DePerno entered a proposal last month urging Elsenheimer to keep the names secret, explaining they fear for their well being.

“Plaintiff and the forensic team fear that disclosing the names and personal information (such as resume, curriculum vitae, address, and employer) will be detrimental to the forensic investigators,” DePerno wrote in the motion.

Though, throughout the hearing, Assistant Attorney General Erik Grill said DePerno “deliberately requested to make that report a matter of national interest."

“Now he wants to protect the identity of the people responsible for making that report. I don’t understand the argument and I don’t think there’s any legal basis for it,” Grill announced. “Who these people are and their professional credentials is super important to making an evaluation of the credibility of the report.”

Elsenheimer followed with the defense, stating, “As for the release of the witnesses by name and their identifying business associations, the court believes that is, frankly, part of the process.”

While the names will be published, the judge stated that personal information including phone numbers will not be released.

A team appointed by DePerno conducted a forensic audit in Antrim County in December 2020. They announced they found Dominion Voting Systems’ voting system “is intentionally and purposefully designed with inherent errors to create systemic fraud and influence election results” and that the results in the county should not have been confirmed. The only name of a team member published so far is that of Russell Ramsland Jr., co-founder of Allied Security Operations Group.

Dominion and state officials have questioned the report, claiming it twisted some features of the voting system and included falsehoods about others.

“The claims made in the report are technologically impossible. Dominion machines did not—and could not have—’switched’ or enabled the ‘switching’ of any votes. A hand count of the paper ballots as well as a review by any independent, federally accredited Voting System Test Laboratory (VSTL) will confirm this fact,” Dominion, whose products are used by 28 states, said in a statement.

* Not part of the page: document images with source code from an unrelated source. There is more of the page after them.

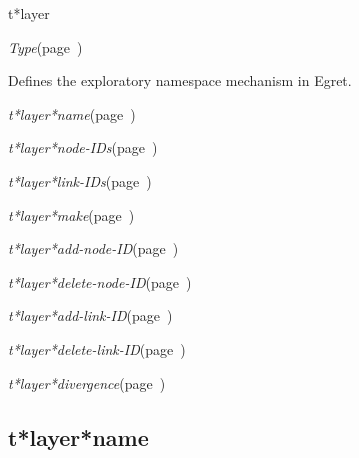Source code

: \begin{description}
\item [Name:]  t*layer

\item [Layer:] {\sl Type}\hfill(page~\pageref{Type})

\item [Description:]

Defines the exploratory namespace mechanism in Egret.

\item [Attributes:]
\item {\sl t*layer*name}\hfill(page~\pageref{t*layer*name})
\item {\sl t*layer*node-IDs}\hfill(page~\pageref{t*layer*node-IDs})
\item {\sl t*layer*link-IDs}\hfill(page~\pageref{t*layer*link-IDs})

\item [Operations:]
\item {\sl t*layer*make}\hfill(page~\pageref{t*layer*make})
\item {\sl t*layer*add-node-ID}\hfill(page~\pageref{t*layer*add-node-ID})
\item {\sl t*layer*delete-node-ID}\hfill(page~\pageref{t*layer*delete-node-ID})
\item {\sl t*layer*add-link-ID}\hfill(page~\pageref{t*layer*add-link-ID})
\item {\sl t*layer*delete-link-ID}\hfill(page~\pageref{t*layer*delete-link-ID})
\item {\sl t*layer*divergence}\hfill(page~\pageref{t*layer*divergence})


\item [Subclasses:]


\item [Superclasses:]


\item [Instances:]
























\end{description}
\horizontalline

\subsection{t*layer*name}
\label{t*layer*name}

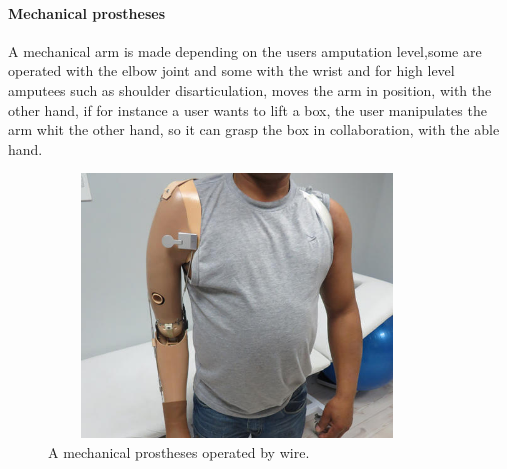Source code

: \paragraph{Mechanical prostheses}
A mechanical arm is made depending on the users amputation level,some are operated with the elbow joint and some with the wrist and for high level amputees such as shoulder disarticulation, moves the arm in position, with the other hand, if for instance a user wants to lift a box, the user manipulates the arm whit the other hand, so it can grasp the box in collaboration, with the able hand. 
\begin{figure}[H]
    \centering
    \includegraphics[width=10cm,height=7cm]{Figures/Contextual_figures/ProsthesesPics/above-elbow-prosthesis-500x500.jpg}
    \caption{A mechanical prostheses operated by wire\cite{AEP}.}
    \label{fig:AEP}
\end{figure}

Michigan Attorney General Dana Nessel, a Democrat, explained Monday that the state is drafting an order relating to the exposure of names “and we fully expect plaintiff and his counsel to be forthcoming with those names.”

Antrim County, which is reliably Republican, has been in the national spotlight because its initial results on election night showed President-elect Joe Biden, a Democrat, ahead of Trump by 3,200 votes. Election officials later announced that due to a technical problem in the voting system it turned out that Trump was ahead by about 3,700 votes.